EXERCISE — Could you set down exactly the lines of the data below, starting at the one that holds "- [WIP] chỉnh" and ending at the one that holds "- Thêm trang", both included, and only those?

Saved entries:
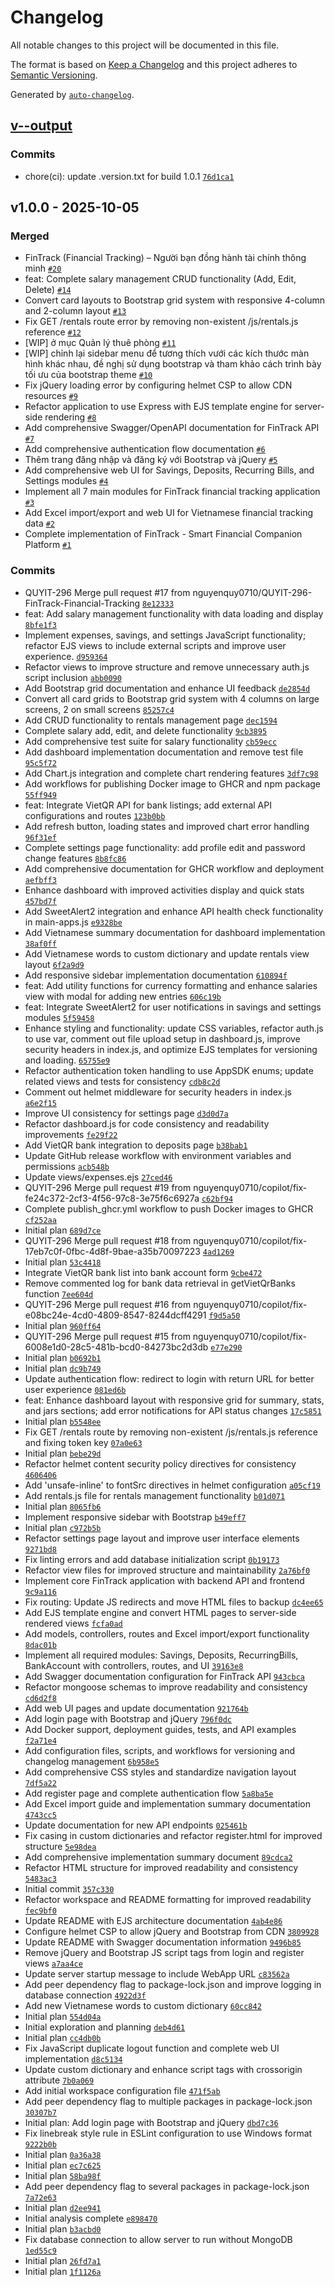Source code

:# Changelog

All notable changes to this project will be documented in this file.

The format is based on [Keep a Changelog](https://keepachangelog.com/en/1.0.0/)
and this project adheres to [Semantic Versioning](https://semver.org/spec/v2.0.0.html).

Generated by [`auto-changelog`](https://github.com/CookPete/auto-changelog).

## [v--output](https://github.com/nguyenquy0710/Financial-Tracking/compare/v1.0.0...v--output)

### Commits

- chore(ci): update .version.txt for build 1.0.1 [`76d1ca1`](https://github.com/nguyenquy0710/Financial-Tracking/commit/76d1ca1f3c692c0c002a0f6b8c9b0c494e8dd5ca)

## v1.0.0 - 2025-10-05

### Merged

- FinTrack (Financial Tracking) – Người bạn đồng hành tài chính thông minh [`#20`](https://github.com/nguyenquy0710/Financial-Tracking/pull/20)
- feat: Complete salary management CRUD functionality (Add, Edit, Delete) [`#14`](https://github.com/nguyenquy0710/Financial-Tracking/pull/14)
- Convert card layouts to Bootstrap grid system with responsive 4-column and 2-column layout [`#13`](https://github.com/nguyenquy0710/Financial-Tracking/pull/13)
- Fix GET /rentals route error by removing non-existent /js/rentals.js reference [`#12`](https://github.com/nguyenquy0710/Financial-Tracking/pull/12)
- [WIP] ở mục Quản lý thuê phòng [`#11`](https://github.com/nguyenquy0710/Financial-Tracking/pull/11)
- [WIP] chỉnh lại sidebar menu để tương thích vưới các kích thước màn hình khác nhau, đề nghị sử dụng bootstrap và tham khảo cách trình bày tối ưu của bootstrap theme [`#10`](https://github.com/nguyenquy0710/Financial-Tracking/pull/10)
- Fix jQuery loading error by configuring helmet CSP to allow CDN resources [`#9`](https://github.com/nguyenquy0710/Financial-Tracking/pull/9)
- Refactor application to use Express with EJS template engine for server-side rendering [`#8`](https://github.com/nguyenquy0710/Financial-Tracking/pull/8)
- Add comprehensive Swagger/OpenAPI documentation for FinTrack API [`#7`](https://github.com/nguyenquy0710/Financial-Tracking/pull/7)
- Add comprehensive authentication flow documentation [`#6`](https://github.com/nguyenquy0710/Financial-Tracking/pull/6)
- Thêm trang đăng nhập và đăng ký với Bootstrap và jQuery [`#5`](https://github.com/nguyenquy0710/Financial-Tracking/pull/5)
- Add comprehensive web UI for Savings, Deposits, Recurring Bills, and Settings modules [`#4`](https://github.com/nguyenquy0710/Financial-Tracking/pull/4)
- Implement all 7 main modules for FinTrack financial tracking application [`#3`](https://github.com/nguyenquy0710/Financial-Tracking/pull/3)
- Add Excel import/export and web UI for Vietnamese financial tracking data [`#2`](https://github.com/nguyenquy0710/Financial-Tracking/pull/2)
- Complete implementation of FinTrack - Smart Financial Companion Platform [`#1`](https://github.com/nguyenquy0710/Financial-Tracking/pull/1)

### Commits

- QUYIT-296 Merge pull request #17 from nguyenquy0710/QUYIT-296-FinTrack-Financial-Tracking [`8e12333`](https://github.com/nguyenquy0710/Financial-Tracking/commit/8e12333dce00de52ad85d37be73c62f3a30d1d42)
- feat: Add salary management functionality with data loading and display [`8bfe1f3`](https://github.com/nguyenquy0710/Financial-Tracking/commit/8bfe1f3621d3dabe3a10b46dd6fe05b008c1d82d)
- Implement expenses, savings, and settings JavaScript functionality; refactor EJS views to include external scripts and improve user experience. [`d959364`](https://github.com/nguyenquy0710/Financial-Tracking/commit/d959364f6ffacad8c140530d0ec6a39dd047e916)
- Refactor views to improve structure and remove unnecessary auth.js script inclusion [`abb0090`](https://github.com/nguyenquy0710/Financial-Tracking/commit/abb00906cbdbf30f5e0f9f7a8a0cb2abd318c96c)
- Add Bootstrap grid documentation and enhance UI feedback [`de2854d`](https://github.com/nguyenquy0710/Financial-Tracking/commit/de2854dac8ec34016399f4648c13912f26cc7852)
- Convert all card grids to Bootstrap grid system with 4 columns on large screens, 2 on small screens [`85257c4`](https://github.com/nguyenquy0710/Financial-Tracking/commit/85257c4ff475d58654710d4b60f28697bd61525d)
- Add CRUD functionality to rentals management page [`dec1594`](https://github.com/nguyenquy0710/Financial-Tracking/commit/dec1594954ae07c33a89e9450fad469fb66d3220)
- Complete salary add, edit, and delete functionality [`9cb3895`](https://github.com/nguyenquy0710/Financial-Tracking/commit/9cb3895906f3d4d77ccab98e72ef25a60d7a2a91)
- Add comprehensive test suite for salary functionality [`cb59ecc`](https://github.com/nguyenquy0710/Financial-Tracking/commit/cb59ecca7c5ea72d468e4d42dcd4f228cc3bc2b2)
- Add dashboard implementation documentation and remove test file [`95c5f72`](https://github.com/nguyenquy0710/Financial-Tracking/commit/95c5f72f1d88c042737a4b6cf65d5e6d9a5b1833)
- Add Chart.js integration and complete chart rendering features [`3df7c98`](https://github.com/nguyenquy0710/Financial-Tracking/commit/3df7c98f6421057cbf0bdfc501a0231cd7c5b5c5)
- Add workflows for publishing Docker image to GHCR and npm package [`55ff949`](https://github.com/nguyenquy0710/Financial-Tracking/commit/55ff9494ae7e546e7bc58deeaa6d0e5ed28d6d7e)
- feat: Integrate VietQR API for bank listings; add external API configurations and routes [`123b0bb`](https://github.com/nguyenquy0710/Financial-Tracking/commit/123b0bb95601da0fedcff348c0d105d15efef7c4)
- Add refresh button, loading states and improved chart error handling [`96f31ef`](https://github.com/nguyenquy0710/Financial-Tracking/commit/96f31efa3a54e647ddd382152f6c7e1662ee09c8)
- Complete settings page functionality: add profile edit and password change features [`8b8fc86`](https://github.com/nguyenquy0710/Financial-Tracking/commit/8b8fc86913c6162ff5463b352f8debe145453901)
- Add comprehensive documentation for GHCR workflow and deployment [`aefbff3`](https://github.com/nguyenquy0710/Financial-Tracking/commit/aefbff3410c8d8e593f0d07a70afce6a052cfeb4)
- Enhance dashboard with improved activities display and quick stats [`457bd7f`](https://github.com/nguyenquy0710/Financial-Tracking/commit/457bd7f9f58dd73787dd444f3cde95ed5d1370bf)
- Add SweetAlert2 integration and enhance API health check functionality in main-apps.js [`e9328be`](https://github.com/nguyenquy0710/Financial-Tracking/commit/e9328be5bb30a9d3825a31ab4dfde90b1a11ec47)
- Add Vietnamese summary documentation for dashboard implementation [`38af0ff`](https://github.com/nguyenquy0710/Financial-Tracking/commit/38af0ffd69fa47ae3b8a5a04964f5a4c4de1c891)
- Add Vietnamese words to custom dictionary and update rentals view layout [`6f2a9d9`](https://github.com/nguyenquy0710/Financial-Tracking/commit/6f2a9d9304548b4c278a0e7f7bde9370259cfce2)
- Add responsive sidebar implementation documentation [`610894f`](https://github.com/nguyenquy0710/Financial-Tracking/commit/610894f61e67d90642343ad4c77d8ce95457b38d)
- feat: Add utility functions for currency formatting and enhance salaries view with modal for adding new entries [`606c19b`](https://github.com/nguyenquy0710/Financial-Tracking/commit/606c19bf950847f92c14d682775e16cf73d5d670)
- feat: Integrate SweetAlert2 for user notifications in savings and settings modules [`5f59458`](https://github.com/nguyenquy0710/Financial-Tracking/commit/5f5945842b398e8190bd39b41b31b72be1eaca09)
- Enhance styling and functionality: update CSS variables, refactor auth.js to use var, comment out file upload setup in dashboard.js, improve security headers in index.js, and optimize EJS templates for versioning and loading. [`65755e9`](https://github.com/nguyenquy0710/Financial-Tracking/commit/65755e90b2f390c415d7f72c0de9eb392343b070)
- Refactor authentication token handling to use AppSDK enums; update related views and tests for consistency [`cdb8c2d`](https://github.com/nguyenquy0710/Financial-Tracking/commit/cdb8c2d58ba72b9d83ab4e9c0ecc9c0756dd74b9)
- Comment out helmet middleware for security headers in index.js [`a6e2f15`](https://github.com/nguyenquy0710/Financial-Tracking/commit/a6e2f151a092441d357b61d0a30ebe516345621d)
- Improve UI consistency for settings page [`d3d0d7a`](https://github.com/nguyenquy0710/Financial-Tracking/commit/d3d0d7a9a0b5674de7f62644b3e81a3940ecfb94)
- Refactor dashboard.js for code consistency and readability improvements [`fe29f22`](https://github.com/nguyenquy0710/Financial-Tracking/commit/fe29f225b614ea428a7711c2b02eb41bd9bd836e)
- Add VietQR bank integration to deposits page [`b38bab1`](https://github.com/nguyenquy0710/Financial-Tracking/commit/b38bab1c7e37906da02215470bb8381f64b078e1)
- Update GitHub release workflow with environment variables and permissions [`acb548b`](https://github.com/nguyenquy0710/Financial-Tracking/commit/acb548b2daa51715a254c2ed50b6ed414ece224b)
- Update views/expenses.ejs [`27ced46`](https://github.com/nguyenquy0710/Financial-Tracking/commit/27ced46820726b764b7dc1bf264beac59465674a)
- QUYIT-296 Merge pull request #19 from nguyenquy0710/copilot/fix-fe24c372-2cf3-4f56-97c8-3e75f6c6927a [`c62bf94`](https://github.com/nguyenquy0710/Financial-Tracking/commit/c62bf94e2a501d52fea672edf68dca306e7eb667)
- Complete publish_ghcr.yml workflow to push Docker images to GHCR [`cf252aa`](https://github.com/nguyenquy0710/Financial-Tracking/commit/cf252aaa7131a2e8a11004e687f6b0e98c286fa9)
- Initial plan [`689d7ce`](https://github.com/nguyenquy0710/Financial-Tracking/commit/689d7ceaa6ff94dc7c175984188a0656ffe11dc6)
- QUYIT-296 Merge pull request #18 from nguyenquy0710/copilot/fix-17eb7c0f-0fbc-4d8f-9bae-a35b70097223 [`4ad1269`](https://github.com/nguyenquy0710/Financial-Tracking/commit/4ad12693f0e2a138660eb7ad923d7dfdf48f61b3)
- Initial plan [`53c4418`](https://github.com/nguyenquy0710/Financial-Tracking/commit/53c4418affbff0ff4c830f70ccf1fa17e8afc50a)
- Integrate VietQR bank list into bank account form [`9cbe472`](https://github.com/nguyenquy0710/Financial-Tracking/commit/9cbe4724f7cbf9113f6621e980b4bae69cce94f6)
- Remove commented log for bank data retrieval in getVietQrBanks function [`7ee604d`](https://github.com/nguyenquy0710/Financial-Tracking/commit/7ee604def119c87b07eb51661aa32e7f7dce75b0)
- QUYIT-296 Merge pull request #16 from nguyenquy0710/copilot/fix-e08bc24e-4cd0-4809-8547-8244dcff4291 [`f9d5a50`](https://github.com/nguyenquy0710/Financial-Tracking/commit/f9d5a5047a02e239246c7ad9990ee4fdfecd8422)
- Initial plan [`960ff64`](https://github.com/nguyenquy0710/Financial-Tracking/commit/960ff647947184b6291d6fe164638f7ba565a996)
- QUYIT-296 Merge pull request #15 from nguyenquy0710/copilot/fix-6008e1d0-28c5-481b-bcd0-84273bc2d3db [`e77e290`](https://github.com/nguyenquy0710/Financial-Tracking/commit/e77e290cce974826676d45218159442cd4f86787)
- Initial plan [`b0692b1`](https://github.com/nguyenquy0710/Financial-Tracking/commit/b0692b1beea4eaf1bedd6bfbf8a21d7d8bda8413)
- Initial plan [`dc9b749`](https://github.com/nguyenquy0710/Financial-Tracking/commit/dc9b749a8fbe5db45bb446f0cc01249fdfd7d4fd)
- Update authentication flow: redirect to login with return URL for better user experience [`081ed6b`](https://github.com/nguyenquy0710/Financial-Tracking/commit/081ed6b4a59dfcc48d8e05e43caadfbdc988ffbd)
- feat: Enhance dashboard layout with responsive grid for summary, stats, and jars sections; add error notifications for API status changes [`17c5851`](https://github.com/nguyenquy0710/Financial-Tracking/commit/17c5851ca9dbfe891b6a19206ab54dc035e6141f)
- Initial plan [`b5548ee`](https://github.com/nguyenquy0710/Financial-Tracking/commit/b5548ee9cbb5d2e3d88c633da0bf89c8163750b4)
- Fix GET /rentals route by removing non-existent /js/rentals.js reference and fixing token key [`07a0e63`](https://github.com/nguyenquy0710/Financial-Tracking/commit/07a0e63df6c4f220b6a2db4bda9cd82d04337699)
- Initial plan [`bebe29d`](https://github.com/nguyenquy0710/Financial-Tracking/commit/bebe29d7c19f42e4116bb99a2b09cdda43721a23)
- Refactor helmet content security policy directives for consistency [`4606406`](https://github.com/nguyenquy0710/Financial-Tracking/commit/4606406b391b288f2754807974012c1eff68d444)
- Add 'unsafe-inline' to fontSrc directives in helmet configuration [`a05cf19`](https://github.com/nguyenquy0710/Financial-Tracking/commit/a05cf19c70b6b3caf01e8732f3047a0a59540617)
- Add rentals.js file for rentals management functionality [`b01d071`](https://github.com/nguyenquy0710/Financial-Tracking/commit/b01d0711f38244e437338d0a46b8e43ee45638b8)
- Initial plan [`8065fb6`](https://github.com/nguyenquy0710/Financial-Tracking/commit/8065fb6106952df58d2b29a350721faae3dcfb4b)
- Implement responsive sidebar with Bootstrap [`b49eff7`](https://github.com/nguyenquy0710/Financial-Tracking/commit/b49eff71f142c8c9019b616a17f05a5472c18fe5)
- Initial plan [`c972b5b`](https://github.com/nguyenquy0710/Financial-Tracking/commit/c972b5b59c20298fdc9db007dc7510b7c7dcfcfb)
- Refactor settings page layout and improve user interface elements [`9271bd8`](https://github.com/nguyenquy0710/Financial-Tracking/commit/9271bd844e5b2eef4899a142b42b314c76df003c)
- Fix linting errors and add database initialization script [`0b19173`](https://github.com/nguyenquy0710/Financial-Tracking/commit/0b19173d9d9f89f8dc0ed2a0b640814e7dbee526)
- Refactor view files for improved structure and maintainability [`2a76bf0`](https://github.com/nguyenquy0710/Financial-Tracking/commit/2a76bf0bdad0da4f55eb60e4366c9d7af563250a)
- Implement core FinTrack application with backend API and frontend [`9c9a116`](https://github.com/nguyenquy0710/Financial-Tracking/commit/9c9a116addc0266ac215607c30a76d37fc3ed116)
- Fix routing: Update JS redirects and move HTML files to backup [`dc4ee65`](https://github.com/nguyenquy0710/Financial-Tracking/commit/dc4ee655bb70f99a45d91d82bab708434f31757a)
- Add EJS template engine and convert HTML pages to server-side rendered views [`fcfa0ad`](https://github.com/nguyenquy0710/Financial-Tracking/commit/fcfa0ada771eb6586530b17f6676dcf6b3626f56)
- Add models, controllers, routes and Excel import/export functionality [`8dac01b`](https://github.com/nguyenquy0710/Financial-Tracking/commit/8dac01b3e8e264db6cf29ecd98f7c2a4fcab8152)
- Implement all required modules: Savings, Deposits, RecurringBills, BankAccount with controllers, routes, and UI [`39163e8`](https://github.com/nguyenquy0710/Financial-Tracking/commit/39163e89f4e93d570a4c0f75685f20cb3bdcc186)
- Add Swagger documentation configuration for FinTrack API [`943cbca`](https://github.com/nguyenquy0710/Financial-Tracking/commit/943cbca5b4db52b64a8fb029ded966a6975be92a)
- Refactor mongoose schemas to improve readability and consistency [`cd6d2f8`](https://github.com/nguyenquy0710/Financial-Tracking/commit/cd6d2f84b92c54efa7837f3747317928cccb9942)
- Add web UI pages and update documentation [`921764b`](https://github.com/nguyenquy0710/Financial-Tracking/commit/921764b51a7c43ac50d8f0857d05fb5d125e0369)
- Add login page with Bootstrap and jQuery [`796f0dc`](https://github.com/nguyenquy0710/Financial-Tracking/commit/796f0dc3c72c58b55fee0998083bf872d8bcca85)
- Add Docker support, deployment guides, tests, and API examples [`f2a71e4`](https://github.com/nguyenquy0710/Financial-Tracking/commit/f2a71e4dc70637efc4822ad5676a7570db059460)
- Add configuration files, scripts, and workflows for versioning and changelog management [`6b958e5`](https://github.com/nguyenquy0710/Financial-Tracking/commit/6b958e537526383303b908ab7bc62cd7ed569b1b)
- Add comprehensive CSS styles and standardize navigation layout [`7df5a22`](https://github.com/nguyenquy0710/Financial-Tracking/commit/7df5a22a9e4b2a4b6151e2b174ff91f24ff936e0)
- Add register page and complete authentication flow [`5a8ba5e`](https://github.com/nguyenquy0710/Financial-Tracking/commit/5a8ba5e948666e5715661314f041fb808a81297a)
- Add Excel import guide and implementation summary documentation [`4743cc5`](https://github.com/nguyenquy0710/Financial-Tracking/commit/4743cc5765a24c5a656df71354e1cc94e624445a)
- Update documentation for new API endpoints [`025461b`](https://github.com/nguyenquy0710/Financial-Tracking/commit/025461b508b747ad0e7cbcfcc2eecb4cb4fdc3f6)
- Fix casing in custom dictionaries and refactor register.html for improved structure [`5e98dea`](https://github.com/nguyenquy0710/Financial-Tracking/commit/5e98deaa90b8a33a882f2dd87b32245bc822b5f9)
- Add comprehensive implementation summary document [`89cdca2`](https://github.com/nguyenquy0710/Financial-Tracking/commit/89cdca2298595c3b9078fd1c7313a4f0feb7b263)
- Refactor HTML structure for improved readability and consistency [`5483ac3`](https://github.com/nguyenquy0710/Financial-Tracking/commit/5483ac39ec4a18263294b44eff9001ea6ee723dc)
- Initial commit [`357c330`](https://github.com/nguyenquy0710/Financial-Tracking/commit/357c3306d59ff1929d281326eecf245b032dbf2b)
- Refactor workspace and README formatting for improved readability [`fec9bf0`](https://github.com/nguyenquy0710/Financial-Tracking/commit/fec9bf04446e7977fa3f2fa14fde66e1a8a8e9ba)
- Update README with EJS architecture documentation [`4ab4e86`](https://github.com/nguyenquy0710/Financial-Tracking/commit/4ab4e865ab90ef3a5834b1782c9f754e12af7b99)
- Configure helmet CSP to allow jQuery and Bootstrap from CDN [`3809928`](https://github.com/nguyenquy0710/Financial-Tracking/commit/3809928e602b4f34520240be38cf326bc28ee938)
- Update README with Swagger documentation information [`9496b85`](https://github.com/nguyenquy0710/Financial-Tracking/commit/9496b858b20da843c0a72a1c99ff8f0392c10b7f)
- Remove jQuery and Bootstrap JS script tags from login and register views [`a7aa4ce`](https://github.com/nguyenquy0710/Financial-Tracking/commit/a7aa4ceaa92866f9b3a83a966034cb241190c2ef)
- Update server startup message to include WebApp URL [`c83562a`](https://github.com/nguyenquy0710/Financial-Tracking/commit/c83562a5feaef3c0348187df57704359ab112abd)
- Add peer dependency flag to package-lock.json and improve logging in database connection [`4922d3f`](https://github.com/nguyenquy0710/Financial-Tracking/commit/4922d3f43598a74db3651cb2be452924f166d1bc)
- Add new Vietnamese words to custom dictionary [`60cc842`](https://github.com/nguyenquy0710/Financial-Tracking/commit/60cc84242854c644a71daeedb46cb4a5a94c1b7b)
- Initial plan [`554d04a`](https://github.com/nguyenquy0710/Financial-Tracking/commit/554d04aaceb9c262daf55601ff3f760ce93b20d1)
- Initial exploration and planning [`deb4d61`](https://github.com/nguyenquy0710/Financial-Tracking/commit/deb4d615cb84dd0f164aeece7e606dd41e614127)
- Initial plan [`cc4db0b`](https://github.com/nguyenquy0710/Financial-Tracking/commit/cc4db0b0923f80f22cfc0602ac80922d7e693508)
- Fix JavaScript duplicate logout function and complete web UI implementation [`d8c5134`](https://github.com/nguyenquy0710/Financial-Tracking/commit/d8c5134b3e97ec70dfe78508b0ceb7ac788d4406)
- Update custom dictionary and enhance script tags with crossorigin attribute [`7b0a069`](https://github.com/nguyenquy0710/Financial-Tracking/commit/7b0a06989601fb0b4d7310e229d60af23a835c75)
- Add initial workspace configuration file [`471f5ab`](https://github.com/nguyenquy0710/Financial-Tracking/commit/471f5ab6108601e5a99a08d69a57dd333dbc55f4)
- Add peer dependency flag to multiple packages in package-lock.json [`30307b7`](https://github.com/nguyenquy0710/Financial-Tracking/commit/30307b78edba31330ee5b67e9971bf9316db5765)
- Initial plan: Add login page with Bootstrap and jQuery [`dbd7c36`](https://github.com/nguyenquy0710/Financial-Tracking/commit/dbd7c36545ce669b2398d7e52da0912bcc490b20)
- Fix linebreak style rule in ESLint configuration to use Windows format [`9222b0b`](https://github.com/nguyenquy0710/Financial-Tracking/commit/9222b0bc1dc4613c8bd6f578c17ecc1f18f59b09)
- Initial plan [`0a36a38`](https://github.com/nguyenquy0710/Financial-Tracking/commit/0a36a3894b7e81409e3a965622daebf36c231813)
- Initial plan [`ec7c625`](https://github.com/nguyenquy0710/Financial-Tracking/commit/ec7c625eb18fb4a0d4c016b06a49919a3d13c59d)
- Initial plan [`58ba98f`](https://github.com/nguyenquy0710/Financial-Tracking/commit/58ba98fbdbb5a33763e36cf5a4be22d161e6ae48)
- Add peer dependency flag to several packages in package-lock.json [`7a72e63`](https://github.com/nguyenquy0710/Financial-Tracking/commit/7a72e632ce34edd6359cc72324e1fc16f221b1ac)
- Initial plan [`d2ee941`](https://github.com/nguyenquy0710/Financial-Tracking/commit/d2ee9413c214767ae7300ad1548b552214db24dc)
- Initial analysis complete [`e898470`](https://github.com/nguyenquy0710/Financial-Tracking/commit/e898470bdc0367eaceec71e58cb68f94b901b5ea)
- Initial plan [`b3acbd0`](https://github.com/nguyenquy0710/Financial-Tracking/commit/b3acbd092951722871bfea5d480cd6f3c7a95a52)
- Fix database connection to allow server to run without MongoDB [`1ed55c9`](https://github.com/nguyenquy0710/Financial-Tracking/commit/1ed55c9aed7fb8fdaf87e4754a7898e436ea1b8d)
- Initial plan [`26fd7a1`](https://github.com/nguyenquy0710/Financial-Tracking/commit/26fd7a18eb6f186f918a1b99b08295ff5c4c44cf)
- Initial plan [`1f1126a`](https://github.com/nguyenquy0710/Financial-Tracking/commit/1f1126a0dd73fb62a03dc98c296d99e0314c7951)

SOLUTION TO THE PROBLEM —
- [WIP] chỉnh lại sidebar menu để tương thích vưới các kích thước màn hình khác nhau, đề nghị sử dụng bootstrap và tham khảo cách trình bày tối ưu của bootstrap theme [`#10`](https://github.com/nguyenquy0710/Financial-Tracking/pull/10)
- Fix jQuery loading error by configuring helmet CSP to allow CDN resources [`#9`](https://github.com/nguyenquy0710/Financial-Tracking/pull/9)
- Refactor application to use Express with EJS template engine for server-side rendering [`#8`](https://github.com/nguyenquy0710/Financial-Tracking/pull/8)
- Add comprehensive Swagger/OpenAPI documentation for FinTrack API [`#7`](https://github.com/nguyenquy0710/Financial-Tracking/pull/7)
- Add comprehensive authentication flow documentation [`#6`](https://github.com/nguyenquy0710/Financial-Tracking/pull/6)
- Thêm trang đăng nhập và đăng ký với Bootstrap và jQuery [`#5`](https://github.com/nguyenquy0710/Financial-Tracking/pull/5)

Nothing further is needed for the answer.